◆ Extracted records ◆
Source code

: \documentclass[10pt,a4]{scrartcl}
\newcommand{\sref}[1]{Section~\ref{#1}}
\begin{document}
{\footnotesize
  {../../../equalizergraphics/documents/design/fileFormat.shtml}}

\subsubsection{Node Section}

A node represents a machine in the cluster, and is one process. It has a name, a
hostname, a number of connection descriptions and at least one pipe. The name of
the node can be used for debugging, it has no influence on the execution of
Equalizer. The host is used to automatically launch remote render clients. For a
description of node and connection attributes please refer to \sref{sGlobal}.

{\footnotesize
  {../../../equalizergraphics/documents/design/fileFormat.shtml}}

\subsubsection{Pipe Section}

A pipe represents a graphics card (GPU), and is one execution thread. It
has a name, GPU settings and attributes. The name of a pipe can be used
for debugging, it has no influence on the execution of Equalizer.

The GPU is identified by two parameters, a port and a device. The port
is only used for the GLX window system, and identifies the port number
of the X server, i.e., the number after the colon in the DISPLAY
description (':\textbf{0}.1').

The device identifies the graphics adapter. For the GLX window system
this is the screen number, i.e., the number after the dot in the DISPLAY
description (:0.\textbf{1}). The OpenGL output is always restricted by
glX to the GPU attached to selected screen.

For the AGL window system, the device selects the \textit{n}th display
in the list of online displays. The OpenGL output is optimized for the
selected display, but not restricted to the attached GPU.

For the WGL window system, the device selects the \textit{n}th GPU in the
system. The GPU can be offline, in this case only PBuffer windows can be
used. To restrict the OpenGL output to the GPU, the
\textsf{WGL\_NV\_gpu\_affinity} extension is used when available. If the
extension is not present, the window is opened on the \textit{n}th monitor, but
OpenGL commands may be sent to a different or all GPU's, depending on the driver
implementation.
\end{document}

==

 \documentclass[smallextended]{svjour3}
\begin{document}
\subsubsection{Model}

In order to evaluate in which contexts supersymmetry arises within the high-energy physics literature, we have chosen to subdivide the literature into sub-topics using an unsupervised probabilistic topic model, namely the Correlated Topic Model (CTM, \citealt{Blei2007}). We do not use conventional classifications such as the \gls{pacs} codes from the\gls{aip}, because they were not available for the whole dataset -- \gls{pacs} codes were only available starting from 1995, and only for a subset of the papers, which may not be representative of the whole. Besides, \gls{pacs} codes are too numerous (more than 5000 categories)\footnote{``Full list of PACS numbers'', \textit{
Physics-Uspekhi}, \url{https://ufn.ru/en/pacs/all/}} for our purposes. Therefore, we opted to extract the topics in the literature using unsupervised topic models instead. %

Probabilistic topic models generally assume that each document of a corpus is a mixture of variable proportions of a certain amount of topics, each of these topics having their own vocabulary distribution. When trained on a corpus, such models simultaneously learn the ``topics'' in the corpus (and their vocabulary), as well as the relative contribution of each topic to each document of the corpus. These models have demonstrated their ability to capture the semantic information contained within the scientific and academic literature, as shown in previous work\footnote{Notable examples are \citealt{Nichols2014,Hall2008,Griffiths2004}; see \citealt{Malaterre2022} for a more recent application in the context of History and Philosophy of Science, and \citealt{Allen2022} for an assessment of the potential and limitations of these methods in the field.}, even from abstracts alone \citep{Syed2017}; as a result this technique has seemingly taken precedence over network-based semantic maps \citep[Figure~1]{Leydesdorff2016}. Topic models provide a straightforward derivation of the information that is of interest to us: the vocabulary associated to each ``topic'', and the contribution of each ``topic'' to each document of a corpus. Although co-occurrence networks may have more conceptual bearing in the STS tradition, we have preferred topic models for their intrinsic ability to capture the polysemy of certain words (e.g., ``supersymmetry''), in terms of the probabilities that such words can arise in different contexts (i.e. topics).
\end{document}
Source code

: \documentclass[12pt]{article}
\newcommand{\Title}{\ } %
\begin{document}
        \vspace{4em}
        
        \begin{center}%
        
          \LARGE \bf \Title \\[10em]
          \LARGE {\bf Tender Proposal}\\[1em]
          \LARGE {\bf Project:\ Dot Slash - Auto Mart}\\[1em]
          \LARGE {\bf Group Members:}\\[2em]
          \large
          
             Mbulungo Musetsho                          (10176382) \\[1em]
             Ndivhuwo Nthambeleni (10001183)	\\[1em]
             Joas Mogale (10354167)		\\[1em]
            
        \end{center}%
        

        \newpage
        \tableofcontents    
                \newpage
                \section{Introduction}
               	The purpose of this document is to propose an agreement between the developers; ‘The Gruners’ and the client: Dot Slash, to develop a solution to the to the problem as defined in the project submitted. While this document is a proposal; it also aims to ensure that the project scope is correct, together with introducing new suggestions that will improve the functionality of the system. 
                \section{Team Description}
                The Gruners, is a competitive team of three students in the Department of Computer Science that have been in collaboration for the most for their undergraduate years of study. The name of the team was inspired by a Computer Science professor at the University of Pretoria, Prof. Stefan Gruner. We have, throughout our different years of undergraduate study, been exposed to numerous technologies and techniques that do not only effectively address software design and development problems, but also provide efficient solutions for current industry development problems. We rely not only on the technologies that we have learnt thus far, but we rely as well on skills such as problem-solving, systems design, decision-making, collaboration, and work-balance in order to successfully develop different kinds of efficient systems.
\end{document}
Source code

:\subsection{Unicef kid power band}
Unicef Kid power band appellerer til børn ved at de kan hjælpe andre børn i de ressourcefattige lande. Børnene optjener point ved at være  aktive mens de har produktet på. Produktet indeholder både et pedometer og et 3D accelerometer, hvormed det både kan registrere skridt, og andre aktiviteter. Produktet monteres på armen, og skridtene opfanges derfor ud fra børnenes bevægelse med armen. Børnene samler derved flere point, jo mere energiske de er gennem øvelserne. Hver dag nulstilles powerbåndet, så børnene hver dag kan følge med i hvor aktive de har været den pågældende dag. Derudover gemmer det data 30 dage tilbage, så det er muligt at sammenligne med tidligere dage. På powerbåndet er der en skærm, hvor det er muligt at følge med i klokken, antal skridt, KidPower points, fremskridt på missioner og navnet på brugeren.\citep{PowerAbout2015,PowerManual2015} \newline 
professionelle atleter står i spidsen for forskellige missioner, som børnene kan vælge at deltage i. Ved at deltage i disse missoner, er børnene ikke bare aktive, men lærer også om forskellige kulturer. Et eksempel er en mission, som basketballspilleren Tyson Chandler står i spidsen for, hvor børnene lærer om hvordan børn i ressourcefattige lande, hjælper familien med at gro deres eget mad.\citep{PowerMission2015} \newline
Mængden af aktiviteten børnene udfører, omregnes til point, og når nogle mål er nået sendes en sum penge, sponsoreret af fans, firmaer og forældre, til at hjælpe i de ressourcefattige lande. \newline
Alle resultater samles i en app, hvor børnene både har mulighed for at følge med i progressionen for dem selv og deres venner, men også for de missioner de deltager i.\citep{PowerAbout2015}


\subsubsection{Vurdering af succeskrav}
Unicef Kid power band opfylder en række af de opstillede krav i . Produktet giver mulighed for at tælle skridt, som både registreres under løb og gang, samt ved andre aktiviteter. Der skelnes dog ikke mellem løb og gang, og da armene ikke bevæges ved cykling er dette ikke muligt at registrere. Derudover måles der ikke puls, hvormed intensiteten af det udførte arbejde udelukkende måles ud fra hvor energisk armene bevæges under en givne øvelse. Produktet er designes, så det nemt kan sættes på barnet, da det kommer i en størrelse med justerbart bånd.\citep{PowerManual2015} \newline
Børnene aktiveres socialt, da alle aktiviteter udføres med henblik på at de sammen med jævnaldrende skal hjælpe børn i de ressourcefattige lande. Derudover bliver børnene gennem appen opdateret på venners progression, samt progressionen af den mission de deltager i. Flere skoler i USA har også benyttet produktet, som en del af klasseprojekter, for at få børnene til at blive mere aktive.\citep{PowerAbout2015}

◆ What the task asks ◆
Your answer should consist of each line above in which "pacs" appears.

◆ Result for this task ◆
In order to evaluate in which contexts supersymmetry arises within the high-energy physics literature, we have chosen to subdivide the literature into sub-topics using an unsupervised probabilistic topic model, namely the Correlated Topic Model (CTM, \citealt{Blei2007}). We do not use conventional classifications such as the \gls{pacs} codes from the\gls{aip}, because they were not available for the whole dataset -- \gls{pacs} codes were only available starting from 1995, and only for a subset of the papers, which may not be representative of the whole. Besides, \gls{pacs} codes are too numerous (more than 5000 categories)\footnote{``Full list of PACS numbers'', \textit{
Physics-Uspekhi}, \url{https://ufn.ru/en/pacs/all/}} for our purposes. Therefore, we opted to extract the topics in the literature using unsupervised topic models instead. %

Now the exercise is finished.